6B_988/2015 vom 8. August 2016
 
 
Regeste
 
Art. 81 Abs. 4 lit. b, Art. 351 Abs. 1 und 3 StPO; Urteilsspruch bei Tateinheit und -mehrheit.  
Der Urteilsspruch muss den vorgegebenen Prozessgegenstand erschöpfend erledigen. Dies beurteilt sich anhand eines Vergleichs zwischen Dispositiv und zugelassener Anklage.  

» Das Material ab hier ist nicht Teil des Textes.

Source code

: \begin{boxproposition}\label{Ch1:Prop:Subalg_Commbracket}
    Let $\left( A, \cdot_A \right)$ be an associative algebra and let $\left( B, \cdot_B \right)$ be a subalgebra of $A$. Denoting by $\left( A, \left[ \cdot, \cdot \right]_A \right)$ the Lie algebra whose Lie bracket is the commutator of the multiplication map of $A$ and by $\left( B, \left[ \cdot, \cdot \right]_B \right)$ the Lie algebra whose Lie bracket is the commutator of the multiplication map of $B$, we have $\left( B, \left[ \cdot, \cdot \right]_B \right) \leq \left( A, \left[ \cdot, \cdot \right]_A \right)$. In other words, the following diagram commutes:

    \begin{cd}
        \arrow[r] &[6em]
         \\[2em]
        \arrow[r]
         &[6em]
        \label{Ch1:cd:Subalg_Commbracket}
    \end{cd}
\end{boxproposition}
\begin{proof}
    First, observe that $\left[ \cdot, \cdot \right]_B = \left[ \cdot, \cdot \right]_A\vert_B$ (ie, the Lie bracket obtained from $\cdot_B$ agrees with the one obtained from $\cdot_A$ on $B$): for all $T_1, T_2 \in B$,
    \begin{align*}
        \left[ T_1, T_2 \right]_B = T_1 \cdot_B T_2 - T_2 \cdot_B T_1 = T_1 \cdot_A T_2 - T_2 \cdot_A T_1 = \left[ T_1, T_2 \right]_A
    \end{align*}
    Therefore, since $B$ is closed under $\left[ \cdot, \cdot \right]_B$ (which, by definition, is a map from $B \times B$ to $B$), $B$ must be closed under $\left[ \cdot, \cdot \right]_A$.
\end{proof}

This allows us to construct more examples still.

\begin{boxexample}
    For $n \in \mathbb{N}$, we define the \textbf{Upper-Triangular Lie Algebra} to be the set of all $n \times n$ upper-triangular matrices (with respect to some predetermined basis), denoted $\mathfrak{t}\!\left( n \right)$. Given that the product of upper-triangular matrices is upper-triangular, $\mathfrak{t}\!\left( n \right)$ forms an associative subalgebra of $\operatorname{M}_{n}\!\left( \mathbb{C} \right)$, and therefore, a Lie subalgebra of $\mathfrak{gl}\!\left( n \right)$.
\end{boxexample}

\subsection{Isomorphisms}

Bei Tateinheit ergeht kein Freispruch, wenn nicht wegen aller Delikte eine Verurteilung erfolgt; hingegen hat bei Tatmehrheit ein (Teil-)Freispruch zu erfolgen, soweit es nicht zur Verurteilung oder Einstellung kommt. Dies gilt auch, wenn eine oder mehrere angeklagte Taten eine rechtliche Bewertungseinheit bilden (z.B. bei Gewerbsmässigkeit), jedoch nicht alle Einzeltaten erwiesen sind (E. 1.3).  
 
Sachverhalt
 
BGE 142 IV 378 (379)A. Die Staatsanwaltschaft des Kantons Aargau wirft X. vor, ab 2000 bis Dezember 2011 die Sozialversicherungsanstalt Aargau (SVA Aargau) und seine Unfallversicherung über seine tatsächliche Arbeitsfähigkeit sowie Art und Umfang seiner Arbeitstätigkeit getäuscht und dadurch unrechtmässige Geldleistungen (Invalidenrente, Integritätsentschädigung und Taggeld) in Höhe von Fr. 697'590.- erlangt zu haben. Zudem habe X. im Mai 2004 eine Kranken- und Taggeldversicherung bei der A. AG abgeschlossen und hierbei wahrheitswidrig angegeben, voll arbeitsfähig zu sein und einen Monatslohn von Fr. 12'000.- zu erzielen. Ab dem 20. November 2006 habe er der A. AG mittels falscher ärztlicher Atteste seine vollständige Arbeitsunfähigkeit angezeigt und bis zum 9. Mai 2008 Krankentaggeld in Höhe von Fr. 154'828.- zu Unrecht bezogen.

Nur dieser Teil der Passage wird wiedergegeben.